选择所有子项文本值[重复]

This question already has an answer here:

How do you parse and process HTML/XML in PHP? 30 answers

Text to parse

<div id="test">some<b>bold</b> or <i>italic</i> text</div>
<div id="test">and again<b> bold text</b><i>and italic text<i></div>

Result i'd like to have

1 : some bold or italic text
2 : and again blod text and italic text

What I tried

string(//div)
normalize-space(//div)

Give the good formatting answer, but only one result came.

id('test')//text()

Give all text but split the result.

I tried to use string-join, or concat but with no luck.

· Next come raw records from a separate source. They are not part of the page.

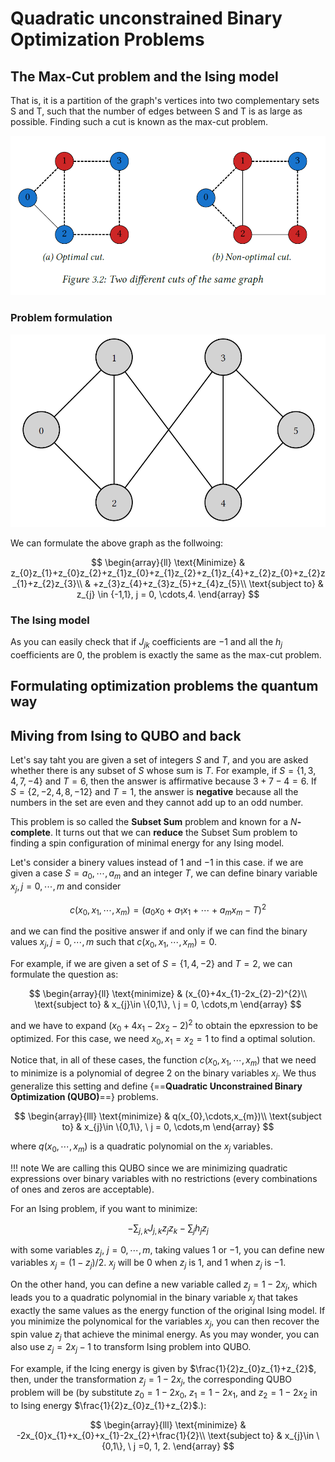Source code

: # Quadratic unconstrained Binary Optimization Problems

## The Max-Cut problem and the Ising model
That is, it is a partition of the graph's vertices into two complementary sets S and T, such that the number of edges between S and T is as large as possible. Finding such a cut is known as the max-cut problem.

![MaxCut](../QuantumOpt/images/MaxCut.png)

### Problem formulation

![MaxCut2](../QuantumOpt/images/MaxCut2.png)

We can formulate the above graph as the follwoing:

$$
\begin{array}{ll}
    \text{Minimize} & z_{0}z_{1}+z_{0}z_{2}+z_{1}z_{0}+z_{1}z_{2}+z_{1}z_{4}+z_{2}z_{0}+z_{2}z_{1}+z_{2}z_{3}\\
     & +z_{3}z_{4}+z_{3}z_{5}+z_{4}z_{5}\\
    \text{subject to} & z_{j} \in {-1,1}, j = 0, \cdots,4.
\end{array}
$$

### The Ising model

As you can easily check that if $J_{jk}$ coefficients are $-1$ and all the $h_j$ coefficients are $0$, the problem is exactly the same as the max-cut problem.


## Formulating optimization problems the quantum way


## Miving from Ising to QUBO and back
Let's say taht you are given a set of integers $S$ and $T$, and you are asked whether there is any subset of $S$ whose sum is $T$. For example, if $S = \{1,3,4,7,-4\}$ and $T = 6$, then the answer is affirmative because $3+7-4 = 6$. If $S = \{2,-2,4,8,-12 \}$ and $T=1$, the answer is **negative** because all the numbers in the set are even and they cannot add up to an odd number.

This problem is so called the **Subset Sum** problem and known for a $N$**-complete**. It turns out that we can **reduce** the Subset Sum problem to finding a spin configuration of minimal energy for any Ising model.

Let's consider a binery values instead of $1$ and $-1$ in this case. if we are given a case $S = {a_{0},\cdots,a_{m}}$ and an integer $T$, we can define binary variable $x_j, j=0,\cdots,m$ and consider

$$
c(x_{0},x_{1},\cdots,x_{m}) = (a_{0}x_{0}+a_{1}x_{1}+ \cdots +a_{m}x_{m} - T)^{2}
$$

and we can find the positive answer if and only if we can find the binary values $x_j, j=0,\cdots, m$ such that $c(x_{0},x_{1}, \cdots, x_{m}) = 0$.

For example, if we are given a set of $S = \{1,4,-2 \}$ and $T=2$, we can formulate the question as:

$$
\begin{array}{ll}
\text{minimize} & (x_{0}+4x_{1}-2x_{2}-2)^{2}\\
\text{subject to} & x_{j}\in \{0,1\}, \ j = 0, \cdots,m
\end{array}
$$

and we have to expand $(x_{0}+4x_{1}-2x_{2}-2)^{2}$ to obtain the epxression to be optimized. For this case, we need $x_{0}, x_{1} = x_{2} = 1$ to find a optimal solution.

Notice that, in all of these cases, the function $c(x_{0},x_{1},\cdots,x_{m})$ that we need to minimize is a polynomial of degree $2$ on the binary variables $x_j$. We thus generalize this setting and define {==**Quadratic Unconstrained Binary Optimization (QUBO)**==} problems.

$$
\begin{array}{lll}
\text{minimize} & q(x_{0},\cdots,x_{m})\\
\text{subject to} & x_{j}\in \{0,1\}, \ j = 0, \cdots,m
\end{array}
$$

where $q(x_{0},\cdots,x_{m})$ is a quadratic polynomial on the $x_j$ variables.

!!! note 
    We are calling this QUBO since we are minimizing quadratic expressions over binary variables with no restrictions (every combinations of ones and zeros are acceptable).


For an Ising problem, if you want to minimize:

$$
-\sum_{j,k}J_{j,k}z_{j}z_{k} - \sum_{j} h_{j}z_{j}
$$

with some variables $z_{j}$, $j = 0,\cdots,m$, taking values $1$ or $-1$, you can define new variables $x_{j} = (1-z_{j})/2$. $x_{j}$ will be $0$ when $z_{j}$ is $1$, and $1$ when $z_{j}$ is $-1$.

On the other hand, you can define a new variable called $z_{j} = 1-2x_{j}$, which leads you to a quadratic polynomial in the binary variable $x_j$ that takes exactly the same values as the energy function of the original Ising model. If you minimize the polynomical for the variables $x_{j}$, you can then recover the spin value $z_{j}$ that achieve the minimal energy. As you may wonder, you can also use $z_{j} = 2x_{j}-1$ to transform Ising problem into QUBO.

For example, if the Icing energy is given by $\frac{1}{2}z_{0}z_{1}+z_{2}$, then, under the transformation $z_{j} = 1-2x_{j}$, the corresponding QUBO problem will be (by substitute $z_{0} = 1-2x_{0}$, $z_{1} = 1-2x_{1}$, and $z_{2} = 1-2x_{2}$ in to Ising energy $\frac{1}{2}z_{0}z_{1}+z_{2}$.):

$$
\begin{array}{lll}
\text{minimize} & -2x_{0}x_{1}+x_{0}+x_{1}-2x_{2}+\frac{1}{2}\\
\text{subject to} & x_{j}\in \{0,1\}, \ j =0, 1, 2.
\end{array}
$$

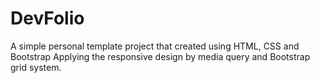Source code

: # DevFolio
A simple personal template project that created using HTML, CSS and Bootstrap 
Applying the responsive design by media query and Bootstrap grid system.
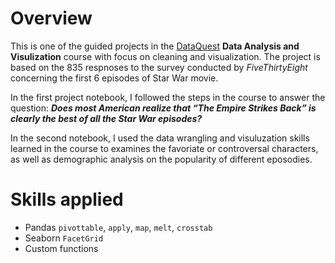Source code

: # Overview

This is one of the guided projects in the [DataQuest](https://www.dataquest.io/) **Data Analysis and Visulization** course with focus on cleaning and visualization. The project is based on the 835 respnoses to the survey conducted by *FiveThirtyEight* concerning the first 6 episodes of Star War movie.

In the first project notebook, I followed the steps in the course to answer the question: ***Does most American realize that “The Empire Strikes Back” is clearly the best of all the Star War episodes?***

In the second notebook, I used the data wrangling and visuluzation skills learned in the course to examines the favoriate or controversal characters, as well as demographic analysis on the popularity of different eposodies. 

# Skills applied
- Pandas `pivottable`, `apply`, `map`, `melt`, `crosstab`
- Seaborn `FacetGrid`
- Custom functions



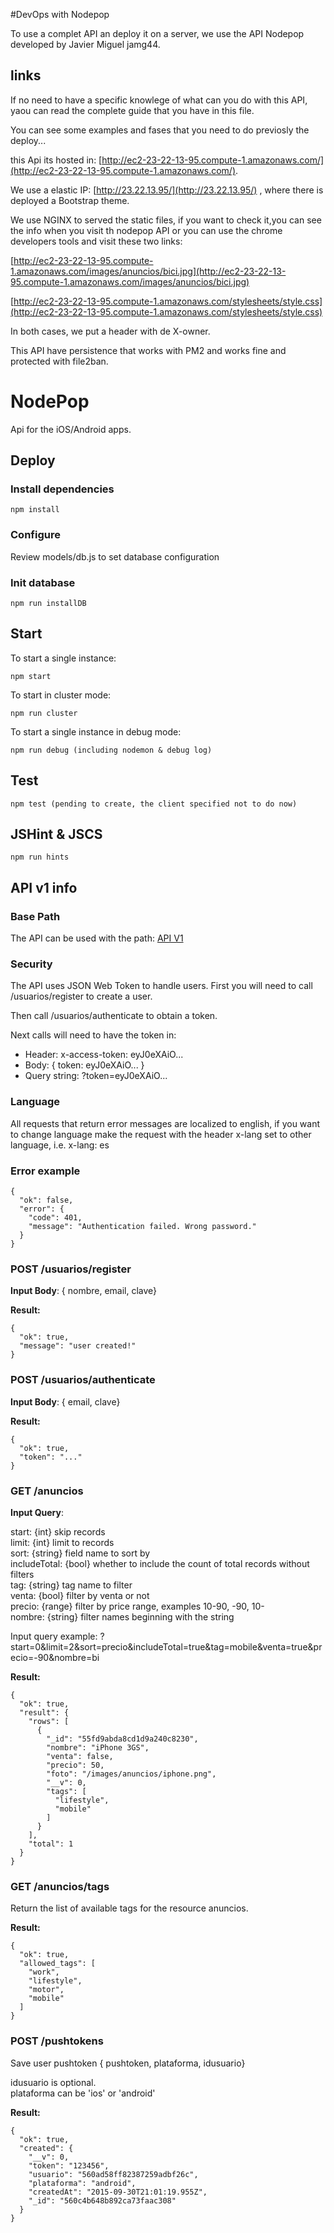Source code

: #DevOps with Nodepop

To use a complet API an deploy it on a server, we use the API Nodepop developed by Javier Miguel jamg44.

## links

If no need to have a specific knowlege of what can you do with this API, yaou can read the complete guide that you have in this file.

You can see some examples and fases that you need to do previosly the deploy...

this Api its hosted in: [http://ec2-23-22-13-95.compute-1.amazonaws.com/](http://ec2-23-22-13-95.compute-1.amazonaws.com/).

We use a elastic IP: [http://23.22.13.95/](http://23.22.13.95/) , where there is deployed a Bootstrap theme.

We use NGINX to served the static files, if you want to check it,you can see the info when you visit th nodepop API or you can use the chrome developers tools and visit these two links:

[http://ec2-23-22-13-95.compute-1.amazonaws.com/images/anuncios/bici.jpg](http://ec2-23-22-13-95.compute-1.amazonaws.com/images/anuncios/bici.jpg)

[http://ec2-23-22-13-95.compute-1.amazonaws.com/stylesheets/style.css](http://ec2-23-22-13-95.compute-1.amazonaws.com/stylesheets/style.css)

In both cases, we put a header with de X-owner.

This API have persistence that works with PM2 and works fine and protected with file2ban.

# NodePop

Api for the iOS/Android apps.

## Deploy

### Install dependencies  
    
    npm install

### Configure  

Review models/db.js to set database configuration

### Init database

    npm run installDB

## Start

To start a single instance:
    
    npm start

To start in cluster mode: 

    npm run cluster  

To start a single instance in debug mode:

    npm run debug (including nodemon & debug log)

## Test

    npm test (pending to create, the client specified not to do now)

## JSHint & JSCS

    npm run hints

## API v1 info


### Base Path

The API can be used with the path: 
[API V1](/apiv1/anuncios)

### Security

The API uses JSON Web Token to handle users. First you will need to call /usuarios/register to create a user.  

Then call /usuarios/authenticate to obtain a token.
  
Next calls will need to have the token in:  

- Header: x-access-token: eyJ0eXAiO...
- Body: { token: eyJ0eXAiO... }
- Query string: ?token=eyJ0eXAiO...

### Language

All requests that return error messages are localized to english, if you want to 
change language make the request with the header x-lang set to other language, 
i.e. x-lang: es 

### Error example

    {
      "ok": false,
      "error": {
        "code": 401,
        "message": "Authentication failed. Wrong password."
      }
    }

### POST /usuarios/register

**Input Body**: { nombre, email, clave}

**Result:** 

    {
      "ok": true, 
      "message": "user created!"
    }

### POST /usuarios/authenticate

**Input Body**: { email, clave}

**Result:** 

    {
      "ok": true, 
      "token": "..."
    }

### GET /anuncios

**Input Query**: 

start: {int} skip records  
limit: {int} limit to records  
sort: {string} field name to sort by  
includeTotal: {bool} whether to include the count of total records without filters  
tag: {string} tag name to filter  
venta: {bool} filter by venta or not  
precio: {range} filter by price range, examples 10-90, -90, 10-   
nombre: {string} filter names beginning with the string  

Input query example: ?start=0&limit=2&sort=precio&includeTotal=true&tag=mobile&venta=true&precio=-90&nombre=bi

**Result:** 

    {
      "ok": true,
      "result": {
        "rows": [
          {
            "_id": "55fd9abda8cd1d9a240c8230",
            "nombre": "iPhone 3GS",
            "venta": false,
            "precio": 50,
            "foto": "/images/anuncios/iphone.png",
            "__v": 0,
            "tags": [
              "lifestyle",
              "mobile"
            ]
          }
        ],
        "total": 1
      }
    }


### GET /anuncios/tags

Return the list of available tags for the resource anuncios.

**Result:** 

    {
      "ok": true,
      "allowed_tags": [
        "work",
        "lifestyle",
        "motor",
        "mobile"
      ]
    }

### POST /pushtokens

Save user pushtoken { pushtoken, plataforma, idusuario}

idusuario is optional.  
plataforma can be 'ios' or 'android'  

**Result:** 

    {
      "ok": true,
      "created": {
        "__v": 0,
        "token": "123456",
        "usuario": "560ad58ff82387259adbf26c",
        "plataforma": "android",
        "createdAt": "2015-09-30T21:01:19.955Z",
        "_id": "560c4b648b892ca73faac308"
      }
    }
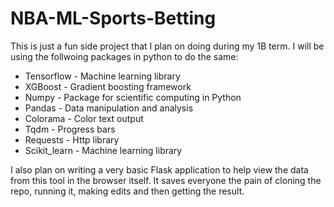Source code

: # NBA-ML-Sports-Betting

This is just a fun side project that I plan on doing during my 1B term. I will be using the follwoing packages in python to do the same:
* Tensorflow - Machine learning library
* XGBoost - Gradient boosting framework
* Numpy - Package for scientific computing in Python
* Pandas - Data manipulation and analysis
* Colorama - Color text output
* Tqdm - Progress bars
* Requests - Http library
* Scikit_learn - Machine learning library

I also plan on writing a very basic Flask application to help view the data from this tool in the browser itself. It saves everyone the pain of cloning the repo, running it, making edits and then getting the result.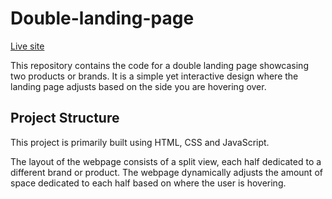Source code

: # Double-landing-page

[Live site](https://aneal07.github.io/Double-landing-page/)

This repository contains the code for a double landing page showcasing two products or brands. It is a simple yet interactive design where the landing page adjusts based on the side you are hovering over.

## Project Structure

This project is primarily built using HTML, CSS and JavaScript.

The layout of the webpage consists of a split view, each half dedicated to a different brand or product. The webpage dynamically adjusts the amount of space dedicated to each half based on where the user is hovering. 
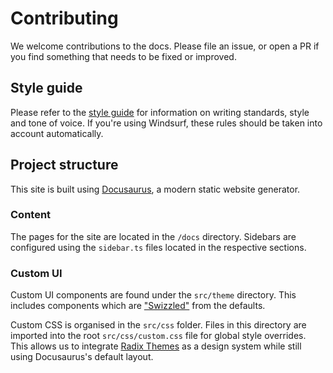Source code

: # Contributing

We welcome contributions to the docs. Please file an issue, or open a PR if you find something that needs to be fixed or improved.

## Style guide

Please refer to the [style guide](./windsurf/rules/docs-style-guide.md) for information on writing standards, style and tone of voice. If you're using Windsurf, these rules should be taken into account automatically.

## Project structure

This site is built using [Docusaurus](https://docusaurus.io/), a modern static website generator.

### Content

The pages for the site are located in the `/docs` directory. Sidebars are configured using the `sidebar.ts` files located in the respective sections.

### Custom UI

Custom UI components are found under the `src/theme` directory. This includes components which are ["Swizzled"](https://docusaurus.io/docs/swizzling) from the defaults.

Custom CSS is organised in the `src/css` folder. Files in this directory are imported into the root `src/css/custom.css` file for global style overrides. This allows us to integrate [Radix Themes](https://www.radix-ui.com/) as a design system while still using Docusaurus's default layout.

I want to do this in php.

</div>

Try this:

             $dom = new \DOMDocument();
             $dom->loadHTML('<!DOCTYPE HTML>
<html lang="en-US">
<head>
       <meta charset="UTF-8">
       <title></title>
</head>
<body>
       <div id="test1">some<b>bold</b> or <i>italic</i> text</div>
       <div id="test2">and again<b> bold text</b><i>and italic text</i></div>
</body>
</html>');

              $xpath = new \DOMXPath($dom);
              foreach ( $xpath->query('//div[contains(@id,"test")]') as $node ) {
                      echo $node->nodeValue , PHP_EOL;
              }

Outputs:

somebold or italic text
and again bold textand italic text

There is not many style marks in html, you can try just create your own function to erase the unwanted html. Something like:

function htmlToText(text) {
    return text.replace(/<i>/i, '').replace(/<b>/i, '').replace(/<s>/i, '').replace(/<span>/i, '');
}

You're going to need to use regular expressions here to extract the text from inside the HTML tags. If you're not hot on regex, this site will burn you up.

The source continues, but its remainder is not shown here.